→ WHAT TO PRODUCE
For each record below, set it down exactly but leave out any picture.

→ DATA SHOWN
────────────────

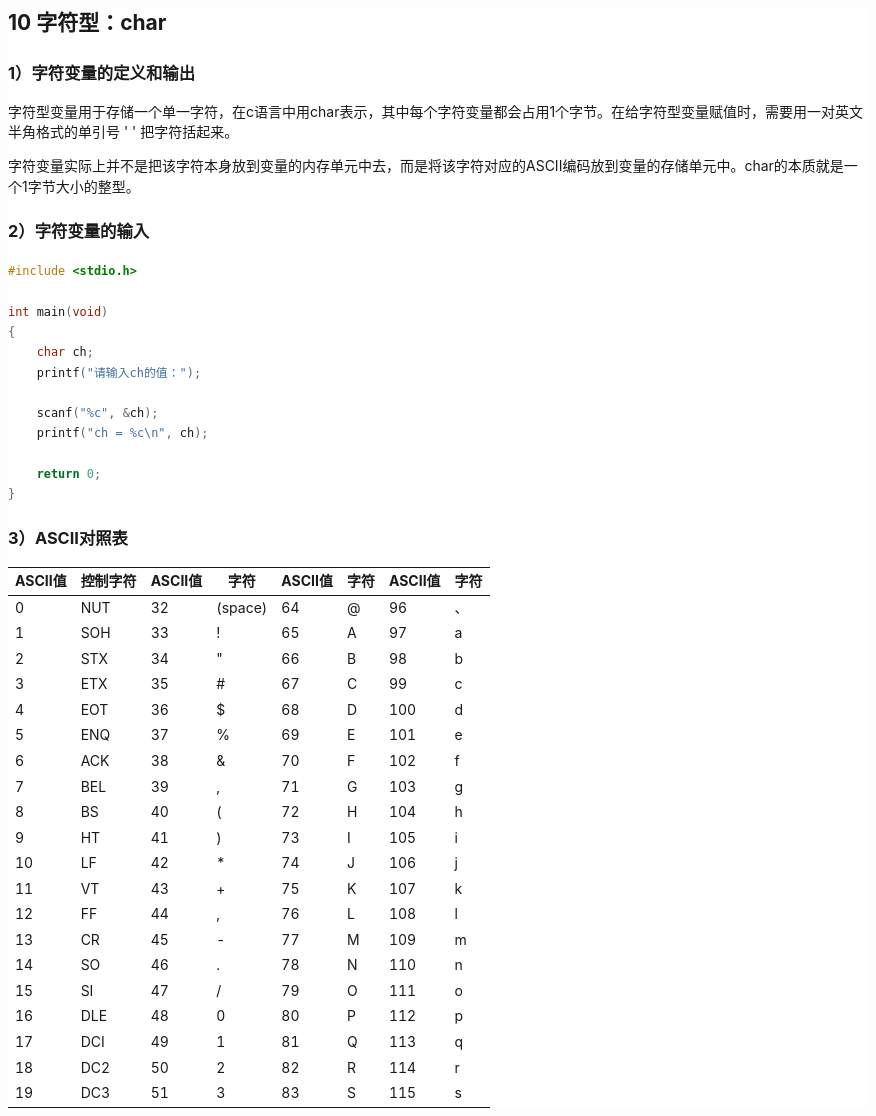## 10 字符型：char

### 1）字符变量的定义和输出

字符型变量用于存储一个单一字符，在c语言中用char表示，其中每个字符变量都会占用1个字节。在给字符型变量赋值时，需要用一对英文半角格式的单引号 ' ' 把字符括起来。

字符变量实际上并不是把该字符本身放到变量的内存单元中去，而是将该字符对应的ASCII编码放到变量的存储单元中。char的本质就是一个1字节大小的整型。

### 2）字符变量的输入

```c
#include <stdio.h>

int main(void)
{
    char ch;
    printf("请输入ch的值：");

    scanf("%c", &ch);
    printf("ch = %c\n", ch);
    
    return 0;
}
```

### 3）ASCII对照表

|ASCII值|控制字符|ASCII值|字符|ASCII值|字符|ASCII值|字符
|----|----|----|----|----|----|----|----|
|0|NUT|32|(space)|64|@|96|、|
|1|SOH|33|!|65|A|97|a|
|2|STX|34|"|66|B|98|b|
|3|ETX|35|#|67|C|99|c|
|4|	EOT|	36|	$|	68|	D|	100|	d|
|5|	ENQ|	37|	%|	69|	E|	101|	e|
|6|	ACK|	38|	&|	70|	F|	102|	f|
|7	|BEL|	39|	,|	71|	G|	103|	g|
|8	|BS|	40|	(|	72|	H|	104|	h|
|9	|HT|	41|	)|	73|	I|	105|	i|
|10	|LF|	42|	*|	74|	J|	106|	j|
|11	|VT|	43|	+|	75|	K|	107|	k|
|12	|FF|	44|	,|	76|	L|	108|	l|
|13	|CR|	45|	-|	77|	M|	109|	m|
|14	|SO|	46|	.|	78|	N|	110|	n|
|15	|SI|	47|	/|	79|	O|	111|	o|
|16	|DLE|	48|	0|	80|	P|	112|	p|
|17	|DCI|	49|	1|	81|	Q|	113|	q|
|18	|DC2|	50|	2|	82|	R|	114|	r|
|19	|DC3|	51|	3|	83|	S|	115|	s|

────────────────

→ EXERCISE ANSWER
## 10 字符型：char

### 1）字符变量的定义和输出

字符型变量用于存储一个单一字符，在c语言中用char表示，其中每个字符变量都会占用1个字节。在给字符型变量赋值时，需要用一对英文半角格式的单引号 ' ' 把字符括起来。

字符变量实际上并不是把该字符本身放到变量的内存单元中去，而是将该字符对应的ASCII编码放到变量的存储单元中。char的本质就是一个1字节大小的整型。

### 2）字符变量的输入

```c
#include <stdio.h>

int main(void)
{
    char ch;
    printf("请输入ch的值：");

    scanf("%c", &ch);
    printf("ch = %c\n", ch);
    
    return 0;
}
```

### 3）ASCII对照表

|ASCII值|控制字符|ASCII值|字符|ASCII值|字符|ASCII值|字符
|----|----|----|----|----|----|----|----|
|0|NUT|32|(space)|64|@|96|、|
|1|SOH|33|!|65|A|97|a|
|2|STX|34|"|66|B|98|b|
|3|ETX|35|#|67|C|99|c|
|4|	EOT|	36|	$|	68|	D|	100|	d|
|5|	ENQ|	37|	%|	69|	E|	101|	e|
|6|	ACK|	38|	&|	70|	F|	102|	f|
|7	|BEL|	39|	,|	71|	G|	103|	g|
|8	|BS|	40|	(|	72|	H|	104|	h|
|9	|HT|	41|	)|	73|	I|	105|	i|
|10	|LF|	42|	*|	74|	J|	106|	j|
|11	|VT|	43|	+|	75|	K|	107|	k|
|12	|FF|	44|	,|	76|	L|	108|	l|
|13	|CR|	45|	-|	77|	M|	109|	m|
|14	|SO|	46|	.|	78|	N|	110|	n|
|15	|SI|	47|	/|	79|	O|	111|	o|
|16	|DLE|	48|	0|	80|	P|	112|	p|
|17	|DCI|	49|	1|	81|	Q|	113|	q|
|18	|DC2|	50|	2|	82|	R|	114|	r|
|19	|DC3|	51|	3|	83|	S|	115|	s|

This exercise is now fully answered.